(Stored data)

════════════════

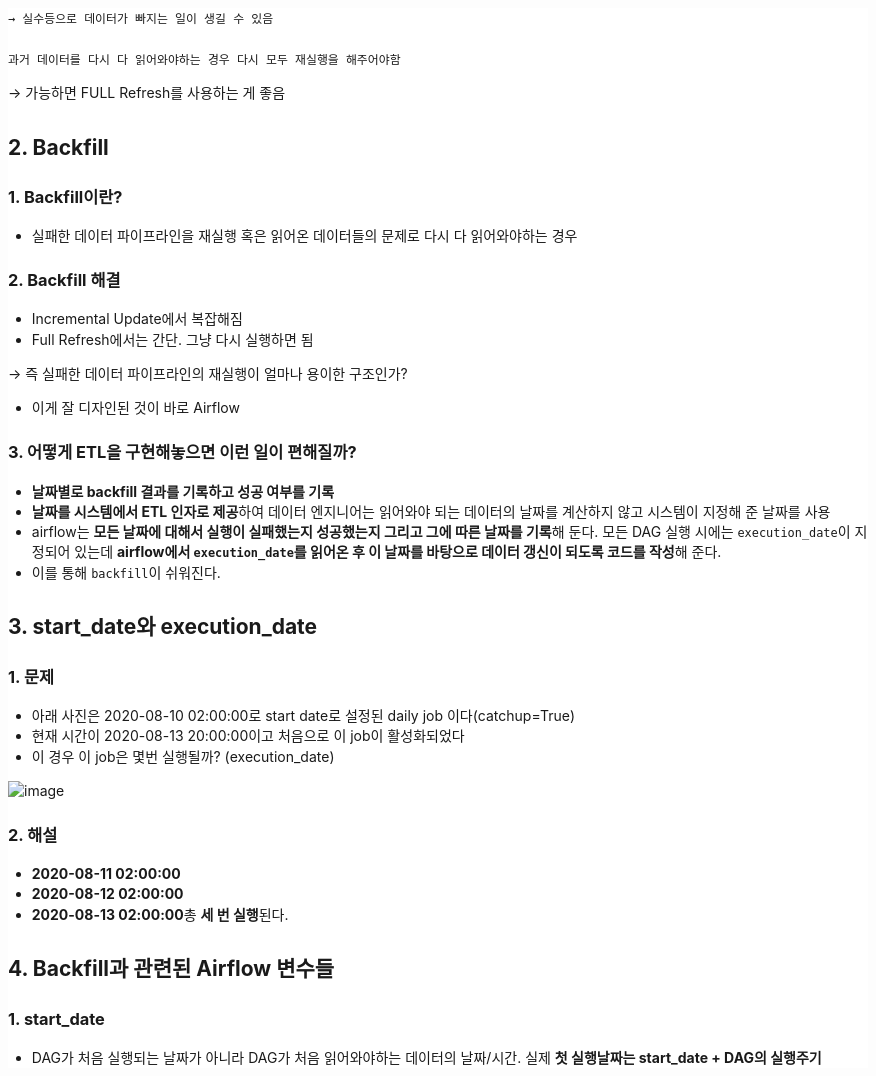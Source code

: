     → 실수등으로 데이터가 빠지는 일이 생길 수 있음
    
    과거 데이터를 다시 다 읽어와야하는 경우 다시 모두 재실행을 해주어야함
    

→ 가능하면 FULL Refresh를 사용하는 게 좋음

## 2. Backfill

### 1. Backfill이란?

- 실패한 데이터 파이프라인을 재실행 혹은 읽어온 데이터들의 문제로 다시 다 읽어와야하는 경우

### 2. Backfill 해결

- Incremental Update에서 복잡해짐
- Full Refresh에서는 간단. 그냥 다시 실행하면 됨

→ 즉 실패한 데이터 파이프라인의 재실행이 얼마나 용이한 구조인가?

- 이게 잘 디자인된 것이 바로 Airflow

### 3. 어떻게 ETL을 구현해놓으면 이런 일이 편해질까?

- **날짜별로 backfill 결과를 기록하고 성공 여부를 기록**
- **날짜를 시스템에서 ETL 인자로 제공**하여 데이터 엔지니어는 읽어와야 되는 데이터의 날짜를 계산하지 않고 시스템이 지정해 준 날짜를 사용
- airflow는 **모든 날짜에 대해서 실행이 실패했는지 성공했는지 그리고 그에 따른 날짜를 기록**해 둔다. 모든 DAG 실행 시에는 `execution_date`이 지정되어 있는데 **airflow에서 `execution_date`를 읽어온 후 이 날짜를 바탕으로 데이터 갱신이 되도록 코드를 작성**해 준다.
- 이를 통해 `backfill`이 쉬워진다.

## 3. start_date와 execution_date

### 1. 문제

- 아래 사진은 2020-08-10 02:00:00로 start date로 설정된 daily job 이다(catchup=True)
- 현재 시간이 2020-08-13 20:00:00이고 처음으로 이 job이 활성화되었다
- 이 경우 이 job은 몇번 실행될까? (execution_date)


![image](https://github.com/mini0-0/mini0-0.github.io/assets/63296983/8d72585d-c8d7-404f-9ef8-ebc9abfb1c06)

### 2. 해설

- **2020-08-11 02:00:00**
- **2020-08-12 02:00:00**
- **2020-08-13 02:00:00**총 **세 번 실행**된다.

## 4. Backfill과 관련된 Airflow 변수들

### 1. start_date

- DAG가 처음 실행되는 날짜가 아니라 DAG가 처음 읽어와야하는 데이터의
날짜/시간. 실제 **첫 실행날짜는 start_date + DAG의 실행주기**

════════════════

§ **What you have to do**
Reproduce each line, exactly as it appears, from the one that contains "- 아래 사진은 2020-08-10" through the last line of the records. Add no other lines.

§ **Solution for this task**
- 아래 사진은 2020-08-10 02:00:00로 start date로 설정된 daily job 이다(catchup=True)
- 현재 시간이 2020-08-13 20:00:00이고 처음으로 이 job이 활성화되었다
- 이 경우 이 job은 몇번 실행될까? (execution_date)


![image](https://github.com/mini0-0/mini0-0.github.io/assets/63296983/8d72585d-c8d7-404f-9ef8-ebc9abfb1c06)

### 2. 해설

- **2020-08-11 02:00:00**
- **2020-08-12 02:00:00**
- **2020-08-13 02:00:00**총 **세 번 실행**된다.

## 4. Backfill과 관련된 Airflow 변수들

### 1. start_date

- DAG가 처음 실행되는 날짜가 아니라 DAG가 처음 읽어와야하는 데이터의
날짜/시간. 실제 **첫 실행날짜는 start_date + DAG의 실행주기**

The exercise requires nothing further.